## Records shown
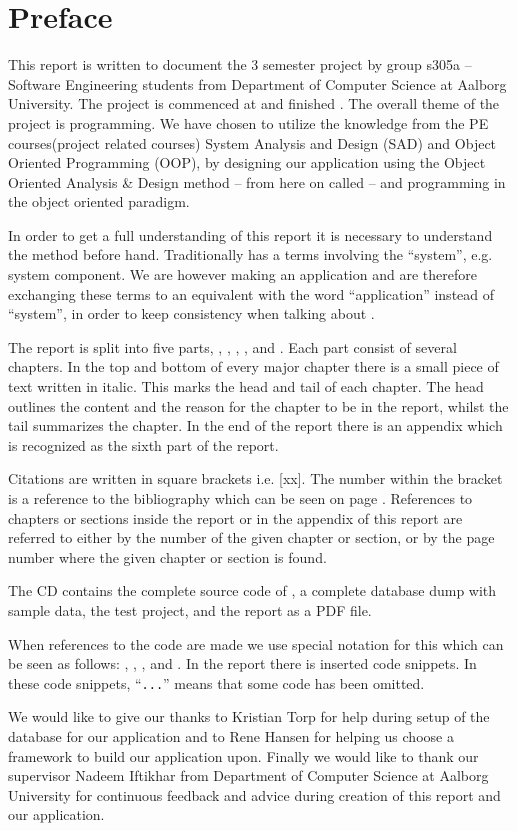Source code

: \chapter*{Preface}
\label{chap:preface}
%
\emptyTop{}%
\vspace{-15mm}%
This report is written to document the 3\rd{} semester project by group s305a -- Software Engineering students from Department of Computer Science at Aalborg University. 
The project is commenced at  and finished .
The overall theme of the project is programming. 
We have chosen to utilize the knowledge from the PE courses(project related courses) System Analysis and Design (SAD) and Object Oriented Programming (OOP), by designing our application using the Object Oriented Analysis \& Design method -- from here on called \ooad[] -- and programming \hdesk[] in the object oriented paradigm.

In order to get a full understanding of this report it is necessary to understand the \ooad[] method before hand.
Traditionally \ooad[] has a terms involving the ``system'', e.g. system component.
We are however making an application and are therefore exchanging these terms to an equivalent with the word ``application'' instead of ``system'', in order to keep consistency when talking about \hdesk[].

The report is split into five parts, , , , , and .
Each part consist of several chapters.
In the top and bottom of every major chapter there is a small piece of text written in italic.
This marks the head and tail of each chapter.
The head outlines the content and the reason for the chapter to be in the report, whilst the tail summarizes the chapter.
In the end of the report there is an appendix which is recognized as the sixth part of the report.

Citations are written in square brackets i.e. [xx].
The number within the bracket is a reference to the bibliography which can be seen on page \pageref{chap:bib}.
References to chapters or sections inside the report or in the appendix of this report are referred to either by the number of the given chapter or section, or by the page number where the given chapter or section is found.

The CD contains the complete source code of \hdesk[], a complete database dump with sample data, the test project, and the report as a PDF file.  

When references to the code are made we use special notation for this which can be seen as follows: , , , and .
In the report there is inserted code snippets.
In these code snippets, ``\verb|...|'' means that some code has been omitted.

We would like to give our thanks to Kristian Torp for help during setup of the database for our application and to Rene Hansen for helping us choose a framework to build our application upon.
Finally we would like to thank our supervisor Nadeem Iftikhar from Department of Computer Science at Aalborg University for continuous feedback and advice during creation of this report and our application.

## Exercise
Please tally the lines of the listing that include the string "report". The number is the whole answer.

## Finished exercise
9